■ Data excerpts ■
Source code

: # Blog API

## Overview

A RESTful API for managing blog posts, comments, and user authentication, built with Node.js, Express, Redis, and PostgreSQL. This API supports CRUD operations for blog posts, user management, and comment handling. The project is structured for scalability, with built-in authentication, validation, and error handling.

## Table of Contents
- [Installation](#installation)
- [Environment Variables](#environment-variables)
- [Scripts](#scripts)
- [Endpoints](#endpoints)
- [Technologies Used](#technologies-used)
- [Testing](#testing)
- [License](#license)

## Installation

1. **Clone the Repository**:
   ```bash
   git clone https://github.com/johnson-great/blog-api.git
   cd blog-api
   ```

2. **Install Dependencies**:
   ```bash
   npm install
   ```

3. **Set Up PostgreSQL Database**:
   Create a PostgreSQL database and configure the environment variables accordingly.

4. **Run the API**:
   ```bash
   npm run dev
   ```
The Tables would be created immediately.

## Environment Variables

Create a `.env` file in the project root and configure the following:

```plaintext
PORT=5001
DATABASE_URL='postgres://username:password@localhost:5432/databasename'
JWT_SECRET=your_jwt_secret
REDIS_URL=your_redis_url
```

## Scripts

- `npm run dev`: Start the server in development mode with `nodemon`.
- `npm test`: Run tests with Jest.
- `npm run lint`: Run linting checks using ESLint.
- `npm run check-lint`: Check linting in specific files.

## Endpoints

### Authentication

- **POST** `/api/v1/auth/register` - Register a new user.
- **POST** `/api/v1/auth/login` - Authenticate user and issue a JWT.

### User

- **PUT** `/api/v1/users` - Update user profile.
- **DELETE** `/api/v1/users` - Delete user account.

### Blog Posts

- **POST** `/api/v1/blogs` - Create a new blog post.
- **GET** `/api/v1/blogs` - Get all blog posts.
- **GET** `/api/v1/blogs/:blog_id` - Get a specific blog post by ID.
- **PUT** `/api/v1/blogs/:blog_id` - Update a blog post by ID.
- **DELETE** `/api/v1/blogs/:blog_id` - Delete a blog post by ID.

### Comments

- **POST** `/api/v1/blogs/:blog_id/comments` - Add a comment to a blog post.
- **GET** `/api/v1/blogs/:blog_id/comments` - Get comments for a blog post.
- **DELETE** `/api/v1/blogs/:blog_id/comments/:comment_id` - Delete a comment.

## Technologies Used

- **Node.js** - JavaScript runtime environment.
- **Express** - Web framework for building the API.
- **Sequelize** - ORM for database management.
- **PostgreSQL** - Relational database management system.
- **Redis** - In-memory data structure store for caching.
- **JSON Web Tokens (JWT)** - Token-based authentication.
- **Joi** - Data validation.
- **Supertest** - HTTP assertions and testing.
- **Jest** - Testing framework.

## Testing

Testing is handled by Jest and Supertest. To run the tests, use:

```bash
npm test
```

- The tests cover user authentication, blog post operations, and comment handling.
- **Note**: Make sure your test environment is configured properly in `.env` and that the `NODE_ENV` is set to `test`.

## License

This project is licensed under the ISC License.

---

■ How to complete this task ■
Report every line of the data above that contains the string "operations" by copying it in full.

■ Answer to this exercise ■
A RESTful API for managing blog posts, comments, and user authentication, built with Node.js, Express, Redis, and PostgreSQL. This API supports CRUD operations for blog posts, user management, and comment handling. The project is structured for scalability, with built-in authentication, validation, and error handling.
- The tests cover user authentication, blog post operations, and comment handling.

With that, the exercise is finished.